I don’t know how much it helps, because you still kind of need a rules person – you need a guide with these games because they tend to be more complicated. Now, they’re bringing in a lot of the simpler ones, so that’s good. Maybe if they just get the gateway games into places like that, how can it not be good for the hobby? It must be good.
But then there’s a certain degree of it that comes with anything. It’s like the Sneeches: when it becomes mainstream people do the hipster thing. They’re like, “I was into that when it was really cool and obscure” – there’s going to be that backlash.

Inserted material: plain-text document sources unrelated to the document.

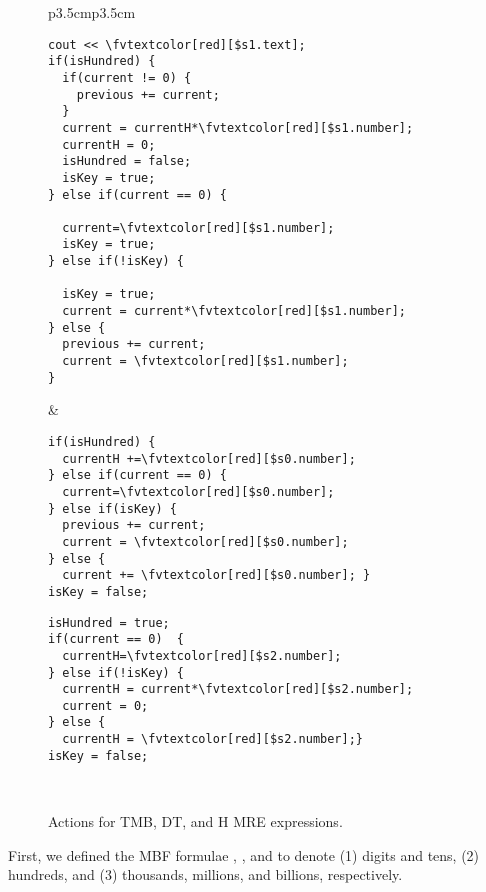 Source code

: \begin{figure}[tb!]
\centering
  \begin{tabular}{p{3.5cm}p{3.5cm}}
\begin{Verbatim}[fontsize=\relsize{-3.5},frame=single,label=TMB algorithm,commandchars=\\\[\]] 
cout << \fvtextcolor[red][$s1.text];
if(isHundred) {
  if(current != 0) {
    previous += current;
  }
  current = currentH*\fvtextcolor[red][$s1.number];
  currentH = 0;
  isHundred = false;
  isKey = true;
} else if(current == 0) {
  
  current=\fvtextcolor[red][$s1.number];
  isKey = true;
} else if(!isKey) {

  isKey = true;
  current = current*\fvtextcolor[red][$s1.number];
} else {
  previous += current;
  current = \fvtextcolor[red][$s1.number];
}
\end{Verbatim}
&
\begin{Verbatim}[fontsize=\relsize{-3.5},frame=single,label=DT algorithm,commandchars=\\\[\]] 
if(isHundred) {
  currentH +=\fvtextcolor[red][$s0.number];
} else if(current == 0) {
  current=\fvtextcolor[red][$s0.number];
} else if(isKey) {
  previous += current;
  current = \fvtextcolor[red][$s0.number];
} else {
  current += \fvtextcolor[red][$s0.number]; }
isKey = false;
\end{Verbatim}

\begin{Verbatim}[fontsize=\relsize{-3.5},frame=single,label=H algorithm,commandchars=\\\[\]] 
isHundred = true;
if(current == 0)  {
  currentH=\fvtextcolor[red][$s2.number];
} else if(!isKey) {
  currentH = current*\fvtextcolor[red][$s2.number];
  current = 0;
} else {
  currentH = \fvtextcolor[red][$s2.number];}
isKey = false;
\end{Verbatim}
\\ 
\end{tabular}
\caption{Actions for TMB, DT, and H MRE expressions.}
\label{fig:numnormalgo}
  \vspace{-1em}
\end{figure}

First, we defined the MBF formulae , , and 
to denote (1) digits and tens, (2) hundreds, and (3) 
thousands, millions, and billions, respectively.


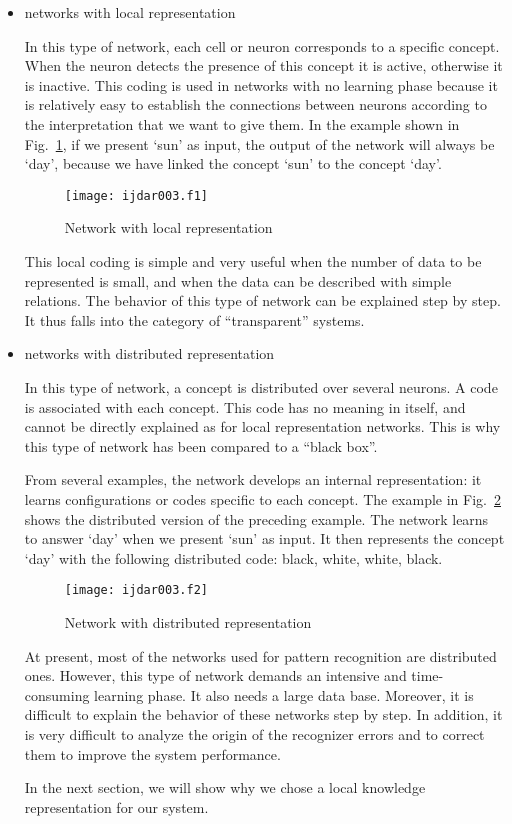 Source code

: \documentclass[ijdar]{svjour}
\begin{document}
\begin{itemize}

\item networks with local representation

In this type of network, each cell or neuron corresponds to a specific
concept. When the neuron detects the presence of this concept it is
active, otherwise it is inactive. This coding is used in networks with
no learning phase because it is relatively easy to establish the
connections between neurons according to the interpretation that we want
to give them. In the example shown in Fig.~\ref{FIGLOCAL}, if we
present `sun' as input, the output of the network will always be `day',
because we have linked the concept `sun' to the concept `day'.

\begin{figure}%
\texttt{[image: ijdar003.f1]}%
\caption{Network with local representation}
\label{FIGLOCAL}
\end{figure}

This local coding is simple and very useful when the number of data to
be represented is small, and when the data can be described with simple
relations. The behavior of this type of network can be explained step by
step. It thus falls into the category of ``transparent''
systems.\eject

\item networks with distributed representation

In this type of network, a concept is distributed over several neurons.
A code is associated with each concept. This code has no meaning in
itself, and cannot be directly explained as for local representation
networks. This is why this type of network has been compared to a
``black box''.

From several examples, the network develops an internal representation:
it learns configurations or\break
codes specific to each concept. The example
in Fig.~\ref{FIGDIST} shows the distributed version of the preceding
example. The network learns to answer `day' when we present `sun' as
input. It then represents the concept `day' with the following
distributed code: black, white, white, black.

\begin{figure}%
\texttt{[image: ijdar003.f2]}%
\caption{Network with distributed representation}
\label{FIGDIST}
\end{figure}

At present, most of the networks used for pattern recognition are
distributed ones. However, this type of network demands an intensive and
time-consuming learning phase. It also needs a large data base.
Moreover, it is difficult to explain the behavior of these networks step
by step. In addition, it is very difficult to analyze the origin of the
recognizer errors and to correct them to improve the system performance.

In the next section, we will show why we chose a local knowledge
representation for our system.

\end{itemize}
\end{document}
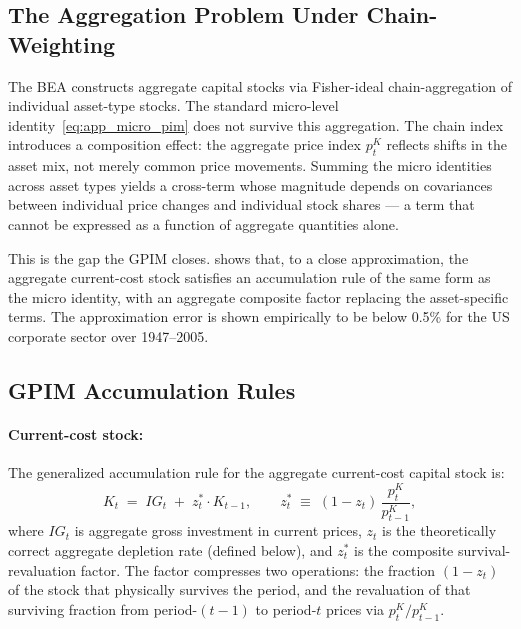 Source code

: \subsection{The Aggregation Problem Under Chain-Weighting}
\label{app:gpim_aggregation}

The BEA constructs aggregate capital stocks via Fisher-ideal
chain-aggregation of individual asset-type stocks. The standard
micro-level identity~\eqref{eq:app_micro_pim} does not survive this
aggregation. The chain index introduces a composition effect: the
aggregate price index $p_t^{K}$ reflects shifts in the asset mix, not
merely common price movements. Summing the micro identities across asset
types yields a cross-term whose magnitude depends on covariances between
individual price changes and individual stock shares --- a term that
cannot be expressed as a function of aggregate quantities alone.

This is the gap the GPIM closes. \citet[Appendix~6.5, \S V]{Shaikh2016}
shows that, to a close approximation, the aggregate current-cost stock
satisfies an accumulation rule of the same form as the micro identity,
with an aggregate composite factor replacing the asset-specific terms.
The approximation error is shown empirically to be below 0.5\% for the
US corporate sector over 1947--2005.


\subsection{GPIM Accumulation Rules}
\label{app:gpim_rules}

\paragraph{Current-cost stock:}
The generalized accumulation rule for the aggregate current-cost capital
stock is:
%
\begin{equation}
  \label{eq:app_gpim_nom}
  K_t \;=\; IG_t \;+\; z_t^{\ast}\cdot K_{t-1},
  \qquad
  z_t^{\ast} \;\equiv\; (1 - z_t)\,\frac{p_t^{K}}{p_{t-1}^{K}},
\end{equation}
%
where $IG_t$ is aggregate gross investment in current prices, $z_t$ is
the theoretically correct aggregate depletion rate (defined below), and
$z_t^{\ast}$ is the composite survival-revaluation factor. The factor
compresses two operations: the fraction $(1-z_t)$ of the stock that
physically survives the period, and the revaluation of that surviving
fraction from period-$(t-1)$ to period-$t$ prices via
$p_t^{K}/p_{t-1}^{K}$.

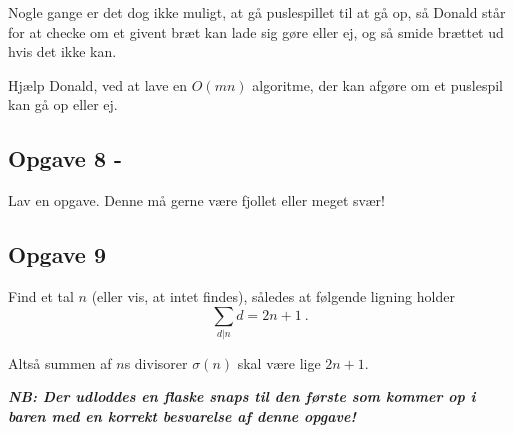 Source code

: Nogle gange er det dog ikke muligt, at gå puslespillet til at gå op, så
Donald står for at checke om et givent bræt kan lade sig gøre eller ej, og
så smide brættet ud hvis det ikke kan.

Hjælp Donald, ved at lave en $O(mn)$ algoritme, der kan afgøre om et puslespil
kan gå op eller ej.



\subsection{Opgave 8 - \color{red}{TODO!}}
Lav en opgave. Denne må gerne være fjollet eller meget svær!


\subsection{Opgave 9}

Find et tal $n$ (eller vis, at intet findes), således at følgende ligning
holder
\[
    \sum_{d|n} d = 2n + 1\ .
\]

Altså summen af $n$s divisorer $\sigma(n)$ skal være lige $2n+1$.


\textbf{\emph{NB: Der udloddes en flaske snaps til den første som kommer op i baren med en korrekt besvarelse af denne opgave!}}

It can’t be bad, especially for the designers. I hope they completely succeed. . . .If that’s what it takes, for someone like Wil Wheaton to talk about it for people to notice, well then good that he’s talking about it! I think the hobby itself would be fine without that, but people do want it to grow.
What do you think about board games going digital now? I know Days of Wonder is doing a lot of that.
I like it. For me it’s been a solo experience every single time. . . . I’ve played Carcassonne with friends [online], but it’s not necessarily fun. They did a brilliant job of implementation, Carcassonne. Especially where they hit asynchronous play, they handled that very well. But it still isn’t the same. If I want to play Carcassonne I want to sit down with people.
As far as getting the word out, it’s awesome. It’s phenomenal, it’s super important. It’s a great way for people to get the rules, and that’s a big thing with me. It’s a computer handling it, so it gets you warmed up and walking through it. You’re not making mistakes because it basically won’t let you. I think that’s one of the greatest services that [digital board games] provide. I mean I really did enjoy Dominion on the iPhone for awhile – I was playing it all the time. And I was playing Ticket to Ride on the X-Box; that was cool.
Ticket to Ride seems like a good one for that.
Yeah, it really was. And the Ticket to Ride iphone implementation is different [from the board game]. They’re smart to not make it the exact same game and try to cram it into an iPhone – it’s sort of a simpler, more streamlined thing. It’s a lot of fun, but I don’t really do them much because when you think board games, you want that other experience. It’s a good way to get your fix, but it has its pros and cons.